------ Input data ------

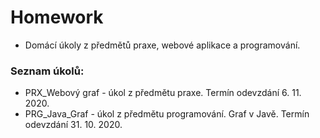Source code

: # Homework
- Domácí úkoly z předmětů praxe, webové aplikace a programování.
### Seznam úkolů:
- PRX_Webový graf - úkol z předmětu praxe. Termín odevzdání 6. 11. 2020.
- PRG_Java_Graf - úkol z předmětu programování. Graf v Javě. Termín odevzdání 31. 10. 2020.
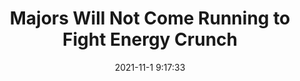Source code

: ---
"title": "Majors Will Not Come Running to Fight Energy Crunch"
"date": "2021-11-1 9:17:33"
"feed_name": "RIGZONE"
"feed_website": "http://www.rigzone.com/"
"feed_rss": "http://www.rigzone.com/news/rss/rigzone_latest.aspx"
"link": "https://www.rigzone.com/news/wire/majors_will_not_come_running_to_fight_energy_crunch-01-nov-2021-166867-article/?rss=true"
"source": "None"
"file": "_posts/2021-1-1-25d762f665413292e973b745944d72085634131e.md"
"accident": "0"
"drilling": "0"
"dead": "0"
"injured": "0"
"arrested": "0"
"place": "unknown place"
"where": "unknown site"
"causes": "unknown"
"place_uri": "unknown place"
---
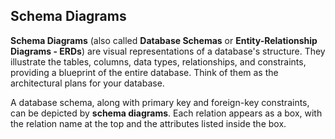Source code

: ## Schema Diagrams
**Schema Diagrams** (also called **Database Schemas** or **Entity-Relationship Diagrams - ERDs**) are visual representations of a database's structure. They illustrate the tables, columns, data types, relationships, and constraints, providing a blueprint of the entire database. Think of them as the architectural plans for your database.  

A database schema, along with primary key and foreign-key constraints, can be depicted by **schema diagrams**. Each relation appears as a box, with the relation name at the top and the attributes listed inside the box.
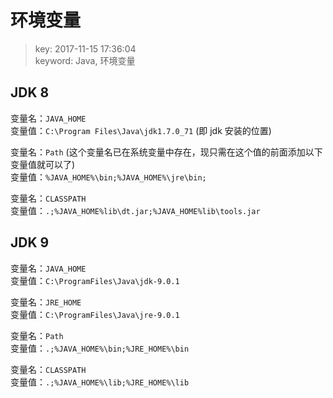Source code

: # 环境变量
>key: 2017-11-15 17:36:04  
>keyword: Java, 环境变量

## JDK 8
变量名：`JAVA_HOME`  
变量值：`C:\Program Files\Java\jdk1.7.0_71` (即 jdk 安装的位置)

变量名：`Path` (这个变量名已在系统变量中存在，现只需在这个值的前面添加以下变量值就可以了)  
变量值：`%JAVA_HOME%\bin;%JAVA_HOME%\jre\bin;`

变量名：`CLASSPATH`  
变量值：`.;%JAVA_HOME%lib\dt.jar;%JAVA_HOME%lib\tools.jar`

## JDK 9

变量名：`JAVA_HOME`    
变量值：`C:\ProgramFiles\Java\jdk-9.0.1` 

变量名：`JRE_HOME`   
变量值：`C:\ProgramFiles\Java\jre-9.0.1`

变量名：`Path`   
变量值：`.;%JAVA_HOME%\bin;%JRE_HOME%\bin`

变量名：`CLASSPATH`  
变量值：`.;%JAVA_HOME%\lib;%JRE_HOME%\lib`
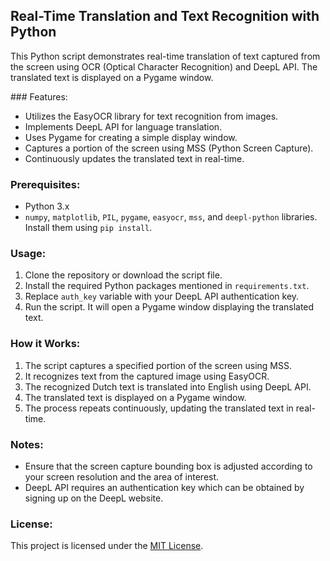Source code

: ## Real-Time Translation and Text Recognition with Python

This Python script demonstrates real-time translation of text captured from the screen using OCR (Optical Character Recognition) and DeepL API. The translated text is displayed on a Pygame window.

<div>
<!-- <div class="img">
<video muted autoplay="autoplay" loop="loop" width="100%">
    <source src="asset/example.mp4" type="video/mp4">
</video>
    </div> -->
    </div>
### Features:

- Utilizes the EasyOCR library for text recognition from images.
- Implements DeepL API for language translation.
- Uses Pygame for creating a simple display window.
- Captures a portion of the screen using MSS (Python Screen Capture).
- Continuously updates the translated text in real-time.

### Prerequisites:

- Python 3.x
- `numpy`, `matplotlib`, `PIL`, `pygame`, `easyocr`, `mss`, and `deepl-python` libraries. Install them using `pip install`.

### Usage:

1. Clone the repository or download the script file.
2. Install the required Python packages mentioned in `requirements.txt`.
3. Replace `auth_key` variable with your DeepL API authentication key.
4. Run the script. It will open a Pygame window displaying the translated text.

### How it Works:

1. The script captures a specified portion of the screen using MSS.
2. It recognizes text from the captured image using EasyOCR.
3. The recognized Dutch text is translated into English using DeepL API.
4. The translated text is displayed on a Pygame window.
5. The process repeats continuously, updating the translated text in real-time.

### Notes:

- Ensure that the screen capture bounding box is adjusted according to your screen resolution and the area of interest.
- DeepL API requires an authentication key which can be obtained by signing up on the DeepL website.

### License:

This project is licensed under the [MIT License](LICENSE).

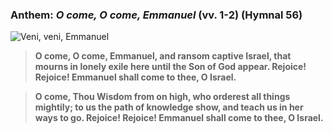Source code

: ### Anthem: _O come, O come, Emmanuel_ (vv. 1-2) (Hymnal 56)

![Veni, veni, Emmanuel](/images/music/ocome-compact.png)

> **O come, O come, Emmanuel, and ransom captive Israel,
that mourns in lonely exile here until the Son of God appear.
Rejoice! Rejoice! Emmanuel shall come to thee, O Israel.**

> **O come, Thou Wisdom from on high, who orderest all things mightily;
to us the path of knowledge show, and teach us in her ways to go.
Rejoice! Rejoice! Emmanuel shall come to thee, O Israel.**

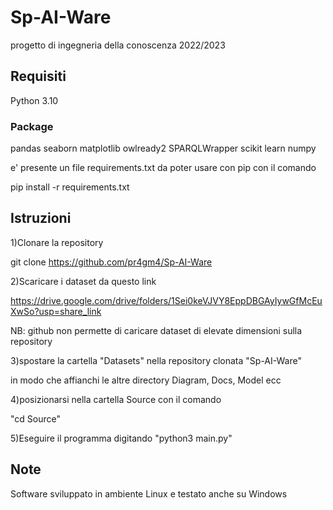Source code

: # Sp-AI-Ware
progetto di ingegneria della conoscenza 2022/2023

## Requisiti

Python 3.10

### Package

pandas
seaborn
matplotlib
owlready2
SPARQLWrapper
scikit learn
numpy

e' presente un file requirements.txt da poter usare con pip con il comando

pip install -r requirements.txt

## Istruzioni

1)Clonare la repository

git clone https://github.com/pr4gm4/Sp-AI-Ware

2)Scaricare i dataset da questo link

https://drive.google.com/drive/folders/1Sei0keVJVY8EppDBGAyIywGfMcEuXwSo?usp=share_link

NB: github non permette di caricare dataset di elevate dimensioni sulla repository

3)spostare la cartella "Datasets" nella repository clonata "Sp-AI-Ware"

in modo che affianchi le altre directory Diagram, Docs, Model ecc

4)posizionarsi nella cartella Source con il comando

"cd Source"

5)Eseguire il programma digitando "python3 main.py"


## Note

Software sviluppato in ambiente Linux e testato anche su Windows
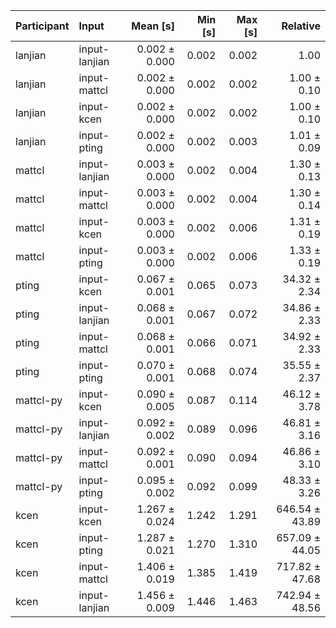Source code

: | Participant | Input | Mean [s] | Min [s] | Max [s] | Relative |
|:---|:---|---:|---:|---:|---:|
| lanjian | input-lanjian | 0.002 ± 0.000 | 0.002 | 0.002 | 1.00 |
| lanjian | input-mattcl | 0.002 ± 0.000 | 0.002 | 0.002 | 1.00 ± 0.10 |
| lanjian | input-kcen | 0.002 ± 0.000 | 0.002 | 0.002 | 1.00 ± 0.10 |
| lanjian | input-pting | 0.002 ± 0.000 | 0.002 | 0.003 | 1.01 ± 0.09 |
| mattcl | input-lanjian | 0.003 ± 0.000 | 0.002 | 0.004 | 1.30 ± 0.13 |
| mattcl | input-mattcl | 0.003 ± 0.000 | 0.002 | 0.004 | 1.30 ± 0.14 |
| mattcl | input-kcen | 0.003 ± 0.000 | 0.002 | 0.006 | 1.31 ± 0.19 |
| mattcl | input-pting | 0.003 ± 0.000 | 0.002 | 0.006 | 1.33 ± 0.19 |
| pting | input-kcen | 0.067 ± 0.001 | 0.065 | 0.073 | 34.32 ± 2.34 |
| pting | input-lanjian | 0.068 ± 0.001 | 0.067 | 0.072 | 34.86 ± 2.33 |
| pting | input-mattcl | 0.068 ± 0.001 | 0.066 | 0.071 | 34.92 ± 2.33 |
| pting | input-pting | 0.070 ± 0.001 | 0.068 | 0.074 | 35.55 ± 2.37 |
| mattcl-py | input-kcen | 0.090 ± 0.005 | 0.087 | 0.114 | 46.12 ± 3.78 |
| mattcl-py | input-lanjian | 0.092 ± 0.002 | 0.089 | 0.096 | 46.81 ± 3.16 |
| mattcl-py | input-mattcl | 0.092 ± 0.001 | 0.090 | 0.094 | 46.86 ± 3.10 |
| mattcl-py | input-pting | 0.095 ± 0.002 | 0.092 | 0.099 | 48.33 ± 3.26 |
| kcen | input-kcen | 1.267 ± 0.024 | 1.242 | 1.291 | 646.54 ± 43.89 |
| kcen | input-pting | 1.287 ± 0.021 | 1.270 | 1.310 | 657.09 ± 44.05 |
| kcen | input-mattcl | 1.406 ± 0.019 | 1.385 | 1.419 | 717.82 ± 47.68 |
| kcen | input-lanjian | 1.456 ± 0.009 | 1.446 | 1.463 | 742.94 ± 48.56 |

------

* _Exercise instructions_:
Please reproduce each entry above word for word and keep the pictures out of the copy.

* _Exercise result_:
Source code

: # Homework
- Domácí úkoly z předmětů praxe, webové aplikace a programování.
### Seznam úkolů:
- PRX_Webový graf - úkol z předmětu praxe. Termín odevzdání 6. 11. 2020.
- PRG_Java_Graf - úkol z předmětu programování. Graf v Javě. Termín odevzdání 31. 10. 2020.
Source code

: ---
"title": "Majors Will Not Come Running to Fight Energy Crunch"
"date": "2021-11-1 9:17:33"
"feed_name": "RIGZONE"
"feed_website": "http://www.rigzone.com/"
"feed_rss": "http://www.rigzone.com/news/rss/rigzone_latest.aspx"
"link": "https://www.rigzone.com/news/wire/majors_will_not_come_running_to_fight_energy_crunch-01-nov-2021-166867-article/?rss=true"
"source": "None"
"file": "_posts/2021-1-1-25d762f665413292e973b745944d72085634131e.md"
"accident": "0"
"drilling": "0"
"dead": "0"
"injured": "0"
"arrested": "0"
"place": "unknown place"
"where": "unknown site"
"causes": "unknown"
"place_uri": "unknown place"
---
Source code

: ## Schema Diagrams
**Schema Diagrams** (also called **Database Schemas** or **Entity-Relationship Diagrams - ERDs**) are visual representations of a database's structure. They illustrate the tables, columns, data types, relationships, and constraints, providing a blueprint of the entire database. Think of them as the architectural plans for your database.  

A database schema, along with primary key and foreign-key constraints, can be depicted by **schema diagrams**. Each relation appears as a box, with the relation name at the top and the attributes listed inside the box.
Source code

: # 环境变量
>key: 2017-11-15 17:36:04  
>keyword: Java, 环境变量

## JDK 8
变量名：`JAVA_HOME`  
变量值：`C:\Program Files\Java\jdk1.7.0_71` (即 jdk 安装的位置)

变量名：`Path` (这个变量名已在系统变量中存在，现只需在这个值的前面添加以下变量值就可以了)  
变量值：`%JAVA_HOME%\bin;%JAVA_HOME%\jre\bin;`

变量名：`CLASSPATH`  
变量值：`.;%JAVA_HOME%lib\dt.jar;%JAVA_HOME%lib\tools.jar`

## JDK 9

变量名：`JAVA_HOME`    
变量值：`C:\ProgramFiles\Java\jdk-9.0.1` 

变量名：`JRE_HOME`   
变量值：`C:\ProgramFiles\Java\jre-9.0.1`

变量名：`Path`   
变量值：`.;%JAVA_HOME%\bin;%JRE_HOME%\bin`

变量名：`CLASSPATH`  
变量值：`.;%JAVA_HOME%\lib;%JRE_HOME%\lib`
Source code

: ## Real-Time Translation and Text Recognition with Python

This Python script demonstrates real-time translation of text captured from the screen using OCR (Optical Character Recognition) and DeepL API. The translated text is displayed on a Pygame window.

<div>
<!-- <div class="img">
<video muted autoplay="autoplay" loop="loop" width="100%">
    <source src="asset/example.mp4" type="video/mp4">
</video>
    </div> -->
    </div>
### Features:

- Utilizes the EasyOCR library for text recognition from images.
- Implements DeepL API for language translation.
- Uses Pygame for creating a simple display window.
- Captures a portion of the screen using MSS (Python Screen Capture).
- Continuously updates the translated text in real-time.

### Prerequisites:

- Python 3.x
- `numpy`, `matplotlib`, `PIL`, `pygame`, `easyocr`, `mss`, and `deepl-python` libraries. Install them using `pip install`.

### Usage:

1. Clone the repository or download the script file.
2. Install the required Python packages mentioned in `requirements.txt`.
3. Replace `auth_key` variable with your DeepL API authentication key.
4. Run the script. It will open a Pygame window displaying the translated text.

### How it Works:

1. The script captures a specified portion of the screen using MSS.
2. It recognizes text from the captured image using EasyOCR.
3. The recognized Dutch text is translated into English using DeepL API.
4. The translated text is displayed on a Pygame window.
5. The process repeats continuously, updating the translated text in real-time.

### Notes:

- Ensure that the screen capture bounding box is adjusted according to your screen resolution and the area of interest.
- DeepL API requires an authentication key which can be obtained by signing up on the DeepL website.

### License:

This project is licensed under the [MIT License](LICENSE).

Source code

: ### Anthem: _O come, O come, Emmanuel_ (vv. 1-2) (Hymnal 56)

![Veni, veni, Emmanuel](/images/music/ocome-compact.png)

> **O come, O come, Emmanuel, and ransom captive Israel,
that mourns in lonely exile here until the Son of God appear.
Rejoice! Rejoice! Emmanuel shall come to thee, O Israel.**

> **O come, Thou Wisdom from on high, who orderest all things mightily;
to us the path of knowledge show, and teach us in her ways to go.
Rejoice! Rejoice! Emmanuel shall come to thee, O Israel.**

Source code

: # Sp-AI-Ware
progetto di ingegneria della conoscenza 2022/2023

## Requisiti

Python 3.10

### Package

pandas
seaborn
matplotlib
owlready2
SPARQLWrapper
scikit learn
numpy

e' presente un file requirements.txt da poter usare con pip con il comando

pip install -r requirements.txt

## Istruzioni

1)Clonare la repository

git clone https://github.com/pr4gm4/Sp-AI-Ware

2)Scaricare i dataset da questo link

https://drive.google.com/drive/folders/1Sei0keVJVY8EppDBGAyIywGfMcEuXwSo?usp=share_link

NB: github non permette di caricare dataset di elevate dimensioni sulla repository

3)spostare la cartella "Datasets" nella repository clonata "Sp-AI-Ware"

in modo che affianchi le altre directory Diagram, Docs, Model ecc

4)posizionarsi nella cartella Source con il comando

"cd Source"

5)Eseguire il programma digitando "python3 main.py"


## Note

Software sviluppato in ambiente Linux e testato anche su Windows
Source code

: | Participant | Input | Mean [s] | Min [s] | Max [s] | Relative |
|:---|:---|---:|---:|---:|---:|
| lanjian | input-lanjian | 0.002 ± 0.000 | 0.002 | 0.002 | 1.00 |
| lanjian | input-mattcl | 0.002 ± 0.000 | 0.002 | 0.002 | 1.00 ± 0.10 |
| lanjian | input-kcen | 0.002 ± 0.000 | 0.002 | 0.002 | 1.00 ± 0.10 |
| lanjian | input-pting | 0.002 ± 0.000 | 0.002 | 0.003 | 1.01 ± 0.09 |
| mattcl | input-lanjian | 0.003 ± 0.000 | 0.002 | 0.004 | 1.30 ± 0.13 |
| mattcl | input-mattcl | 0.003 ± 0.000 | 0.002 | 0.004 | 1.30 ± 0.14 |
| mattcl | input-kcen | 0.003 ± 0.000 | 0.002 | 0.006 | 1.31 ± 0.19 |
| mattcl | input-pting | 0.003 ± 0.000 | 0.002 | 0.006 | 1.33 ± 0.19 |
| pting | input-kcen | 0.067 ± 0.001 | 0.065 | 0.073 | 34.32 ± 2.34 |
| pting | input-lanjian | 0.068 ± 0.001 | 0.067 | 0.072 | 34.86 ± 2.33 |
| pting | input-mattcl | 0.068 ± 0.001 | 0.066 | 0.071 | 34.92 ± 2.33 |
| pting | input-pting | 0.070 ± 0.001 | 0.068 | 0.074 | 35.55 ± 2.37 |
| mattcl-py | input-kcen | 0.090 ± 0.005 | 0.087 | 0.114 | 46.12 ± 3.78 |
| mattcl-py | input-lanjian | 0.092 ± 0.002 | 0.089 | 0.096 | 46.81 ± 3.16 |
| mattcl-py | input-mattcl | 0.092 ± 0.001 | 0.090 | 0.094 | 46.86 ± 3.10 |
| mattcl-py | input-pting | 0.095 ± 0.002 | 0.092 | 0.099 | 48.33 ± 3.26 |
| kcen | input-kcen | 1.267 ± 0.024 | 1.242 | 1.291 | 646.54 ± 43.89 |
| kcen | input-pting | 1.287 ± 0.021 | 1.270 | 1.310 | 657.09 ± 44.05 |
| kcen | input-mattcl | 1.406 ± 0.019 | 1.385 | 1.419 | 717.82 ± 47.68 |
| kcen | input-lanjian | 1.456 ± 0.009 | 1.446 | 1.463 | 742.94 ± 48.56 |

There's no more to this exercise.